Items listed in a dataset
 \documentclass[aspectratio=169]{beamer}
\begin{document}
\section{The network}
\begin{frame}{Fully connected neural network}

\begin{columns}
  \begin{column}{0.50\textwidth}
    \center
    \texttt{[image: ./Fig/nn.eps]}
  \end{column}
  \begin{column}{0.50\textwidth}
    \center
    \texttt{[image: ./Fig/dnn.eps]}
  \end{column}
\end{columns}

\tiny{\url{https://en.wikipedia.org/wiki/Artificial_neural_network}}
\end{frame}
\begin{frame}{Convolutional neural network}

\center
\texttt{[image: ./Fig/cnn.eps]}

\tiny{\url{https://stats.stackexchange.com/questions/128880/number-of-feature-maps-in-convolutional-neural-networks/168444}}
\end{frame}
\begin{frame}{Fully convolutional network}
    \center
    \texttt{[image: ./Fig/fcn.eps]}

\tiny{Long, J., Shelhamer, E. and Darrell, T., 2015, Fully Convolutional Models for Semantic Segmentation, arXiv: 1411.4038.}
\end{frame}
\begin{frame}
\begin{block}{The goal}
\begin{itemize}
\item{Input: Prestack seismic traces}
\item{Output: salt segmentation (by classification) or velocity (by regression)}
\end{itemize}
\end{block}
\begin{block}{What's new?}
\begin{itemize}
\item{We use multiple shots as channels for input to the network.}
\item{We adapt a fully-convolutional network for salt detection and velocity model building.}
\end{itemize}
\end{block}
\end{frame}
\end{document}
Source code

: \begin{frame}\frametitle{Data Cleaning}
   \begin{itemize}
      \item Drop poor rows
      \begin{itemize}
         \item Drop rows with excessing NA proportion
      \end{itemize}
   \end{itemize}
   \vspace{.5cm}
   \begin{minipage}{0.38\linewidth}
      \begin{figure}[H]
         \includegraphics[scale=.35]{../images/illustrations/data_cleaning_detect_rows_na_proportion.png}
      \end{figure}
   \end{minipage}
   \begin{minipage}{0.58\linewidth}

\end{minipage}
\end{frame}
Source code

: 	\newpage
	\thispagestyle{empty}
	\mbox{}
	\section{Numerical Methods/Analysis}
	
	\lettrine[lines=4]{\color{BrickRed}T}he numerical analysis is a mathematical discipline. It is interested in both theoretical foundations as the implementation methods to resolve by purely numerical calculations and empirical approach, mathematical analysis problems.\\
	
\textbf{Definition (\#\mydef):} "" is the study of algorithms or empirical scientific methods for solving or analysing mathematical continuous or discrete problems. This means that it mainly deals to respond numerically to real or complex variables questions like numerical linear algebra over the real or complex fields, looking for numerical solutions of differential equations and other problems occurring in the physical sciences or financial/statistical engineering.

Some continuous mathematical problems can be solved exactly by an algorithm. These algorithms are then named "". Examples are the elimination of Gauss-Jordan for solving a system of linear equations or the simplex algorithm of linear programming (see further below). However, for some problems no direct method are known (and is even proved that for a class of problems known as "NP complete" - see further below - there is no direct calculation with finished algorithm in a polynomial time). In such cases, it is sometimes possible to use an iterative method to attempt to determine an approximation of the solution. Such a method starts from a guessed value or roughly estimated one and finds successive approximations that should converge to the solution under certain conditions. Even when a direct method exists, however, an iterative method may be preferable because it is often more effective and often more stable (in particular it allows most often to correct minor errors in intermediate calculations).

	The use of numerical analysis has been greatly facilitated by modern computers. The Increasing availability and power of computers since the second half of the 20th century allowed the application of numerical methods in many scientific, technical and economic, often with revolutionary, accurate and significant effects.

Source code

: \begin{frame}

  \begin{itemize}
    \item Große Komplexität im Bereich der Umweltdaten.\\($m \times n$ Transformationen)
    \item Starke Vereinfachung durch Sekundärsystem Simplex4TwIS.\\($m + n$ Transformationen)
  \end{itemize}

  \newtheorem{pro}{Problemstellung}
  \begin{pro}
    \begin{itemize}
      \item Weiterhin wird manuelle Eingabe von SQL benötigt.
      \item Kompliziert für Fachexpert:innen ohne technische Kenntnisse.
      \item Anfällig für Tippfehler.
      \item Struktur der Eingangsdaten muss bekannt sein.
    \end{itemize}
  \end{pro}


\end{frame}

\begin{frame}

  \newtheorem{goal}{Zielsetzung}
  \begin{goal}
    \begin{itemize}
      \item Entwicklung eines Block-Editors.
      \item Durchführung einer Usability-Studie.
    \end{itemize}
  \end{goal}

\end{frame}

WORK ITEM: Take the records shown above and output them again exactly.

OUTPUT FOR THIS TASK:
 \documentclass[aspectratio=169]{beamer}
\begin{document}
\section{The network}
\begin{frame}{Fully connected neural network}

\begin{columns}
  \begin{column}{0.50\textwidth}
    \center
    \texttt{[image: ./Fig/nn.eps]}
  \end{column}
  \begin{column}{0.50\textwidth}
    \center
    \texttt{[image: ./Fig/dnn.eps]}
  \end{column}
\end{columns}

\tiny{\url{https://en.wikipedia.org/wiki/Artificial_neural_network}}
\end{frame}
\begin{frame}{Convolutional neural network}

\center
\texttt{[image: ./Fig/cnn.eps]}

\tiny{\url{https://stats.stackexchange.com/questions/128880/number-of-feature-maps-in-convolutional-neural-networks/168444}}
\end{frame}
\begin{frame}{Fully convolutional network}
    \center
    \texttt{[image: ./Fig/fcn.eps]}

\tiny{Long, J., Shelhamer, E. and Darrell, T., 2015, Fully Convolutional Models for Semantic Segmentation, arXiv: 1411.4038.}
\end{frame}
\begin{frame}
\begin{block}{The goal}
\begin{itemize}
\item{Input: Prestack seismic traces}
\item{Output: salt segmentation (by classification) or velocity (by regression)}
\end{itemize}
\end{block}
\begin{block}{What's new?}
\begin{itemize}
\item{We use multiple shots as channels for input to the network.}
\item{We adapt a fully-convolutional network for salt detection and velocity model building.}
\end{itemize}
\end{block}
\end{frame}
\end{document}
Source code

: \begin{frame}\frametitle{Data Cleaning}
   \begin{itemize}
      \item Drop poor rows
      \begin{itemize}
         \item Drop rows with excessing NA proportion
      \end{itemize}
   \end{itemize}
   \vspace{.5cm}
   \begin{minipage}{0.38\linewidth}
      \begin{figure}[H]
         \includegraphics[scale=.35]{../images/illustrations/data_cleaning_detect_rows_na_proportion.png}
      \end{figure}
   \end{minipage}
   \begin{minipage}{0.58\linewidth}

\end{minipage}
\end{frame}
Source code

: 	\newpage
	\thispagestyle{empty}
	\mbox{}
	\section{Numerical Methods/Analysis}
	
	\lettrine[lines=4]{\color{BrickRed}T}he numerical analysis is a mathematical discipline. It is interested in both theoretical foundations as the implementation methods to resolve by purely numerical calculations and empirical approach, mathematical analysis problems.\\
	
\textbf{Definition (\#\mydef):} "" is the study of algorithms or empirical scientific methods for solving or analysing mathematical continuous or discrete problems. This means that it mainly deals to respond numerically to real or complex variables questions like numerical linear algebra over the real or complex fields, looking for numerical solutions of differential equations and other problems occurring in the physical sciences or financial/statistical engineering.

Some continuous mathematical problems can be solved exactly by an algorithm. These algorithms are then named "". Examples are the elimination of Gauss-Jordan for solving a system of linear equations or the simplex algorithm of linear programming (see further below). However, for some problems no direct method are known (and is even proved that for a class of problems known as "NP complete" - see further below - there is no direct calculation with finished algorithm in a polynomial time). In such cases, it is sometimes possible to use an iterative method to attempt to determine an approximation of the solution. Such a method starts from a guessed value or roughly estimated one and finds successive approximations that should converge to the solution under certain conditions. Even when a direct method exists, however, an iterative method may be preferable because it is often more effective and often more stable (in particular it allows most often to correct minor errors in intermediate calculations).

	The use of numerical analysis has been greatly facilitated by modern computers. The Increasing availability and power of computers since the second half of the 20th century allowed the application of numerical methods in many scientific, technical and economic, often with revolutionary, accurate and significant effects.

Source code

: \begin{frame}

  \begin{itemize}
    \item Große Komplexität im Bereich der Umweltdaten.\\($m \times n$ Transformationen)
    \item Starke Vereinfachung durch Sekundärsystem Simplex4TwIS.\\($m + n$ Transformationen)
  \end{itemize}

  \newtheorem{pro}{Problemstellung}
  \begin{pro}
    \begin{itemize}
      \item Weiterhin wird manuelle Eingabe von SQL benötigt.
      \item Kompliziert für Fachexpert:innen ohne technische Kenntnisse.
      \item Anfällig für Tippfehler.
      \item Struktur der Eingangsdaten muss bekannt sein.
    \end{itemize}
  \end{pro}


\end{frame}

\begin{frame}

  \newtheorem{goal}{Zielsetzung}
  \begin{goal}
    \begin{itemize}
      \item Entwicklung eines Block-Editors.
      \item Durchführung einer Usability-Studie.
    \end{itemize}
  \end{goal}

\end{frame}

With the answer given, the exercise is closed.